# Marty, Pretty Please!!!



## StarRidgeAcres (Dec 21, 2010)

Would you mind explaining (retelling) the White Thing story?


----------



## Marty (Dec 22, 2010)

Oh Dear Me......Dan will be home in a minute and I'll get him to jog my memory but promise you it was insane


----------



## anoki (Dec 22, 2010)

and no doubt, the retell will not have the same effects as 'real time'





~kathryn


----------



## Marty (Dec 22, 2010)

Ok Let me try to set the scenario a little bit and warn you my memory is a bit out of whack at some details. There was a lot of stuff going on up here with land clearing for some major subdivisions and there were all sorts of animals being driven out of their habitat. There was supposed to be a bear or two running around and also at that time some guys herd of buffalo was loose wandering around here in the State Park where I live by so you never know what to believe is really going on. You know, you get to a point where nothing really surprises you.
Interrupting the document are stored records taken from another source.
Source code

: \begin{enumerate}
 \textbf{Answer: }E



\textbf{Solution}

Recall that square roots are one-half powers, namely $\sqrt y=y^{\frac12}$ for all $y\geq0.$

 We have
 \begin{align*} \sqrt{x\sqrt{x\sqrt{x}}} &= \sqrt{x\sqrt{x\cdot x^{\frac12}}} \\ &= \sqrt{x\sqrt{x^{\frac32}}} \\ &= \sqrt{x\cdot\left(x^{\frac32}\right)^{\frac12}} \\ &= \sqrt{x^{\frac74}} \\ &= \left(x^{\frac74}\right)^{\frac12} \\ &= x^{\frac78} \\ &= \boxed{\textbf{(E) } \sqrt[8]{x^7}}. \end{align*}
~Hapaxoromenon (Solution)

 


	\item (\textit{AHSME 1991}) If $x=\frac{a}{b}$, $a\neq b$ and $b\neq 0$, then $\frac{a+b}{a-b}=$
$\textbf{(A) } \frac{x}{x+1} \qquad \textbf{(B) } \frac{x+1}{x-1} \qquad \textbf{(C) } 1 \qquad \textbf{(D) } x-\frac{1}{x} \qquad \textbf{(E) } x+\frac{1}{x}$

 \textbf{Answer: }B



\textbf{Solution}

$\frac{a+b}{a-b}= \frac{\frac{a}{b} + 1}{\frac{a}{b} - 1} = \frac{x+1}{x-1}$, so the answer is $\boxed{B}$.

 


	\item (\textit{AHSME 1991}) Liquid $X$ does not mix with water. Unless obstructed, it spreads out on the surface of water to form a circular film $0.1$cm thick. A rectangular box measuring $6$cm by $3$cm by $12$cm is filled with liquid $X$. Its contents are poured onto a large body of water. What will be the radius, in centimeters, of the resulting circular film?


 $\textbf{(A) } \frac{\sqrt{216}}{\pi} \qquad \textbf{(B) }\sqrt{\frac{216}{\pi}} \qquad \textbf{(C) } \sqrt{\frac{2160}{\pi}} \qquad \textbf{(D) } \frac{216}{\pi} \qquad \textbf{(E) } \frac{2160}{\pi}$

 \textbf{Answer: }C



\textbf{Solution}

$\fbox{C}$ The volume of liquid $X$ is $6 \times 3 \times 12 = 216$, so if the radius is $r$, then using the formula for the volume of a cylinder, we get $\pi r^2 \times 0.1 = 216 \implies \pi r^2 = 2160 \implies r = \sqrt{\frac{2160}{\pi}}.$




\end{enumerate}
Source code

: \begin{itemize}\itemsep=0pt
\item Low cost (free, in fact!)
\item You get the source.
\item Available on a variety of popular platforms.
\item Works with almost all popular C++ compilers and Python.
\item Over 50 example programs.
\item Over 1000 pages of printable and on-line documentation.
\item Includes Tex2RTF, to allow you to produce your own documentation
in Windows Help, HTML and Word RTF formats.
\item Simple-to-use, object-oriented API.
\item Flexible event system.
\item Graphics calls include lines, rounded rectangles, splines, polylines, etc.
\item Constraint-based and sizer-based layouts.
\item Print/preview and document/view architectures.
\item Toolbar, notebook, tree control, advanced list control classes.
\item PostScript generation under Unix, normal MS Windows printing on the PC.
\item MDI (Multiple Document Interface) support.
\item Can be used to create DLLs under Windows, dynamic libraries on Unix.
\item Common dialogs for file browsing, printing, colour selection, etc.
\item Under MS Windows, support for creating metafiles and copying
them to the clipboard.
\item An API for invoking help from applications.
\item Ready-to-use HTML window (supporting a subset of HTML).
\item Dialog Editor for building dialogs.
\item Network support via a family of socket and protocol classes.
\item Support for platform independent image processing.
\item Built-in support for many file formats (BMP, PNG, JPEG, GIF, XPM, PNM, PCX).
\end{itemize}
Hey, I woke up one morning to some over sized giant hog in my yard one day who held me captive in my house because I thought he was going to eat me everytime I opened the door, so you know... when you live this rural, you learn to roll with the punches and anything goes.

So ok, I think it was summer because the boys were always running around out here playing at night. They were middle school ages. They came bursting through the door one night absolutely freaked out, shaking, scared to death like Hus and I have never seen. Michael was going on about a big white monster outside across the road and Dan wouldn't talk but was on the couch shaking like crazy. Hus and I thought it was one of their pranks as usual at first but it became apparent this was no joke. I was going to take a look and Michael was adamant for us not to open the door and go outside and wanted us to call the law. He described something that was tall and thin, all white and like a skeleton walking on two legs across the road in the forest and it stopped and starred at them and they got scared and took off to the house. He kept saying he was scared of his big eyes and scared it might try to get in our house. Hus figured it was a bunch of white donkeys who always get loose from down the road or some kind of animal and we went through guessing what kind of animal it could be trying to calm the boys down, and let it go at that.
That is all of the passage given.